Weekends always seem to fly by in my house. There is so much to get done in the short two days we call “the weekend.”
The hubby and I got new kicks this weekend for his upcoming half marathon training, and what will more than likely (unless I sign up for another before hand) my 10th half marathon this fall.
I got two pairs of shoes-both Saucony-the fast witch 7’s for shorter runs, and the Guide 6’s for distance. After shoe shopping we headed out to lunch as a family, saw the movie Godzilla (great movie!) and then came home to do a few hours of yard work. We live on an acre and a half lot, so while the hubby mowed, the girls and I trimmed hedges, planted seeds, and weeded the garden. I have an electric hedge trimmer, and I’ll admit my arms were on fire this morning after 2 hours of trimming, LOL! I am so glad we are finally seeing spring weather!
I was woken up by my hubby this morning after letting me sleep in until 9 am for our run. We had 5-6 miles on deck, and I am so beyond proud of my husband for logging 6 miles today. It wasn’t easy, but he didn’t give up. I had him try Sport beans for fuel at the four mile mark, which he quickly spit out, LOL. I guess we need to research fuel for him!!
For dinner, we had roasted chicken with a cucumber salad and Brussels sprouts.
Here is the recipe:
8 skinless/boneless chicken thighs
The juice of 4 lemons
2 sprigs of Chinese celery chopped finely
4 cloves of garlic, minced finely
salt and pepper to taste
1 teaspoon of red pepper flakes
2 tablespoons of Dijon mustard
Whisk all the ingredients (minus the chicken) together, and pour over your chicken in a sealable container. Refrigerate for 2 hours. Roast at 350 degrees for 35-40 minutes and let rest.
Brussels sprout recipe:
1 small onion, diced
2 cloves of garlic, minced
3 strips of bacon, diced
salt, pepper, and red pepper flakes
3-4 cups of Brussels sprouts cleaned, and halved
Sautee your onions, garlic, bacon, and red pepper flakes until crispy.
Add your Brussels sprouts, salt, and pepper for about 20 minutes or until lightly browned
Cucumber salad recipe:
8 mini cucumbers, halved and diced
1/2 cup of cherry tomatoes, halved
1/2 of one small red onion, chopped
2 cloves of garlic, minced
dash of salt, pepper, oregano and basil
dash of white wine vinegar and extra virgin olive oil
Mix well and refrigerate for at least 30 minutes before serving
I needed a couple more miles to keep up with where I’ve been, so after dinner I laced up my new Guide 7’s with an added surprise of having my eldest ask if she could join me. We did an easy 2 miler, and although she struggled with her breathing I am so proud she decided to run with me tonight.

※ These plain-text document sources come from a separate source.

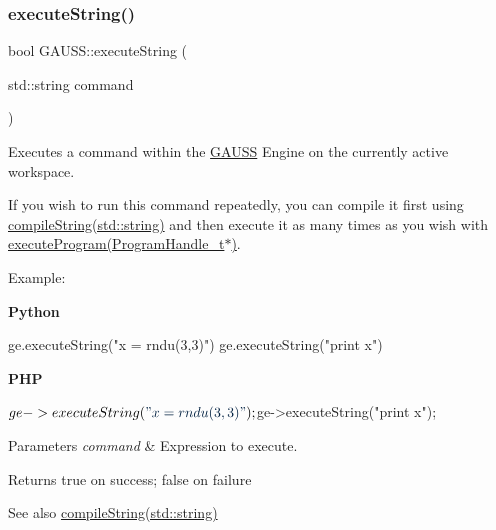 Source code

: \subsubsection{\texorpdfstring{execute\+String()}{executeString()}\hspace{0.1cm}{\footnotesize\ttfamily [1/2]}}
{\footnotesize\ttfamily bool G\+A\+U\+S\+S\+::execute\+String (\begin{DoxyParamCaption}\item[{std\+::string}]{command }\end{DoxyParamCaption})}



Executes a command within the \hyperlink{class_g_a_u_s_s}{G\+A\+U\+SS} Engine on the currently active workspace. 

If you wish to run this command repeatedly, you can compile it first using \hyperlink{class_g_a_u_s_s_a3ecf1522874c8ae5aa8fb8173d515b73}{compile\+String(std\+::string)} and then execute it as many times as you wish with \hyperlink{class_g_a_u_s_s_a7fc9de69421c14aadb9a6310fecabcca}{execute\+Program(\+Program\+Handle\+\_\+t$\ast$)}.

Example\+:

{\bfseries Python} 
\begin{DoxyCode}
ge.executeString(\textcolor{stringliteral}{"x = rndu(3,3)"})
ge.executeString(\textcolor{stringliteral}{"print x"})
\end{DoxyCode}


{\bfseries P\+HP} 
\begin{DoxyCode}
$ge->executeString(\textcolor{stringliteral}{"x = rndu(3,3)"});
$ge->executeString(\textcolor{stringliteral}{"print x"});
\end{DoxyCode}



\begin{DoxyParams}{Parameters}
{\em command} & Expression to execute. \\
\hline
\end{DoxyParams}
\begin{DoxyReturn}{Returns}
true on success; false on failure
\end{DoxyReturn}
\begin{DoxySeeAlso}{See also}
\hyperlink{class_g_a_u_s_s_a3ecf1522874c8ae5aa8fb8173d515b73}{compile\+String(std\+::string)} 
\end{DoxySeeAlso}
\mbox{\label{class_g_a_u_s_s_add35ed82380ee718cb2638350956ee9c}}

And, at the end of the day I find myself counting my blessings. I don’t have the picture perfect family with my kids getting uber grades or winning amazing awards in sports or music. They struggle with grades, school, social crap that I think we all struggle with in life. BUT…we struggle like champs…we don’t pretend to be something we’re not…we take the good with the bad, and we continue to hang on to each other which I believe has made us stronger.
BUT…we keep movin’ forward, and that is what counts, right?